Thread: Nameless IPC on POSIX systems

Nameless IPC on POSIX systems

From
des@des.no (Dag-Erling Smørgrav)
Date:
The attached patch implements new semaphore and shared memory
mechanisms for POSIX systems.

Semaphores are implemented using unnamed pipes.  A semaphore is
incremented by writing a single character to the pipe, and decremented
by reading a single character.  The only semaphore operation we can't
reliably simulate in this manner is sem_getvalue(), but PostgreSQL
doesn't use it.

Shared memory is implemented using file-less (swap-backed) mmap(),
either with MAP_ANON on systems which support it, or with /dev/zero
(SysV-style).  Note that I've only tested this on systems which
support MAP_ANON, so there may be bugs in the /dev/zero code.

One system which will definitely benefit from this is FreeBSD.
FreeBSD has both SysV and POSIX semaphores and shared memory, but
unnamed POSIX semaphores can't be shared between processes, and POSIX
shared memory is implemented using plain files, so the POSIX
primitives can't be used.  The SysV primitives use a global namespace,
which causes problems when multiple PostgreSQL instances run in
separate jails (they can't run on the same port, and a compromised
postmaster in one jail can be used to crash postmasters in other
jails)

The patch was developed and tested on FreeBSD 6, and has also been
tested cursorily on SuSE Linux 9.2.  It passes 'make check', and osdb
(for what it's worth) shows no difference in performance between
patched and unpatched postmasters built from the same source.

Remember to run autoconf and configure before testing, as the patch
modifies configure.in and the FreeBSD and Linux templates.

DES
--
Dag-Erling Smørgrav - des@des.no


Attachment

Re: Nameless IPC on POSIX systems

From
Tom Lane
Date:
des@des.no (=?iso-8859-1?q?Dag-Erling_Sm=F8rgrav?=) writes:
> The attached patch implements new semaphore and shared memory
> mechanisms for POSIX systems.

I'm afraid we'll have to reject this out of hand:

> +bool
> +PGSharedMemoryIsInUse(unsigned long id1, unsigned long id2)
> +{
> +    /*
> +     * This is never the case when using mmap(), since the segments will
> +     * vanish into thin air when postmaster exits or crashes.
> +     */
> +    return false;
> +}

This is not acceptable in the slightest, because it offers no protection
against the situation where the old postmaster has crashed but there are
still live backends.  If a new postmaster and new backends are allowed
to start in that situation, using a new shared memory segment, you
*will* have major database corruption (eg, duplicate use of transaction
IDs).  We need the SysV ability to detect whether any backends are still
connected to the old shared memory segment in order to be safe against
this scenario.

The semaphore code may be functionally OK, but I'm not thrilled with the
fact that it requires two open file descriptors per semaphore, which
have to be passed down to each postmaster child process.  That's a lot
of files if MaxBackends is large; not only does it constrain the number
of file slots available for fd.c to use, but you run the risk of
overflowing what an fd_set can handle, which I notice breaks this code
:-(.  For comparison, the Darwin implementation needs one descriptor per
semaphore, and we have seen performance issues with that.

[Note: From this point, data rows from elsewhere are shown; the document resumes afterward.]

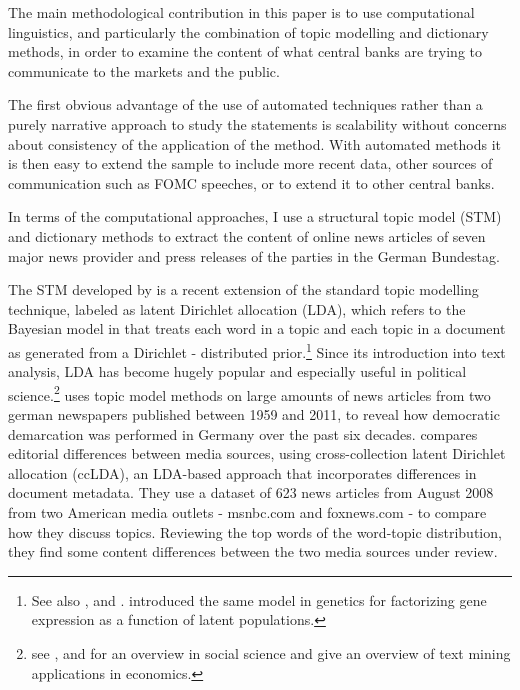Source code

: \documentclass[12pt,a4paper,notitlepage]{article}
\begin{document}
 The main methodological contribution in this paper is to use computational linguistics, and particularly the combination of topic modelling and dictionary methods, in order to examine the content of what central banks are trying to communicate to the markets and the public.

The first obvious advantage of the use of automated techniques rather than a purely narrative approach to study the statements is scalability without concerns about consistency of the application of the method. With automated methods it is then easy to extend the sample to include more recent data, other sources of communication such as FOMC speeches, or to extend it to other central banks.

In terms of the computational approaches, I use a structural topic model (STM) and dictionary methods to extract the content of online news articles of seven major news provider and press releases of the parties in the German Bundestag. 

The STM developed by \citet{roberts_model_2016} is a recent extension of the standard topic modelling technique, labeled as latent Dirichlet allocation (LDA), which refers to the Bayesian model in \citet{blei_latent_2003} that treats each word in a topic and each topic in a document as generated from a Dirichlet - distributed prior.\footnote{See also \citet{griffiths_probabilistic_2002}, \citet{griffiths_finding_2004} and \citet{hofmann_probabilistic_1999}. \citet{pritchard_inference_2000} introduced the same model in genetics for factorizing gene expression as a function of latent populations.} Since its introduction into text analysis, LDA has become hugely popular and especially useful in political science.\footnote{see \citet{blei_probabilistic_2012}, \citet{grimmer_text_2013} and \citet{wiedmann_text_2016} for an overview in social science and \citet{gentzkow_text_2017} give an overview of text mining applications in economics.} \citet{wiedmann_text_2016} uses topic model methods on large amounts of news articles from two german newspapers published between 1959 and 2011, to reveal how democratic demarcation was performed in Germany over the past six decades. \citet{paul_cross-collection_2009} compares editorial differences between media sources, using cross-collection latent Dirichlet allocation (ccLDA), an LDA-based approach that incorporates differences in document metadata. They use a dataset of 623 news articles from August 2008 from two American media outlets - msnbc.com and foxnews.com - to compare how they discuss topics. Reviewing the top words of the word-topic distribution, they find some content differences between the two media sources under review.
\end{document}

            regards, tom lane

Re: Nameless IPC on POSIX systems

From
des@des.no (Dag-Erling Smørgrav)
Date:
Tom Lane <tgl@sss.pgh.pa.us> writes:
> This is not acceptable in the slightest, because it offers no protection
> against the situation where the old postmaster has crashed but there are
> still live backends.  If a new postmaster and new backends are allowed
> to start in that situation, using a new shared memory segment, you
> *will* have major database corruption (eg, duplicate use of transaction
> IDs).

I assumed the backends would terminate if postmaster crashed, and that
"reattach" was only necessary for the EXEC_BACKEND case.

You can use file-backed shared memory instead.  You need a directory
which you know is writeable and unique to this instance, on a file
system with enough free space to accomodate the full size of the
shared memory segment.  DataDir is probably a good choice.  If the
file does not exist, you create it at startup.  If it does exist, you
map it in and perform the same checks as in the SysV case.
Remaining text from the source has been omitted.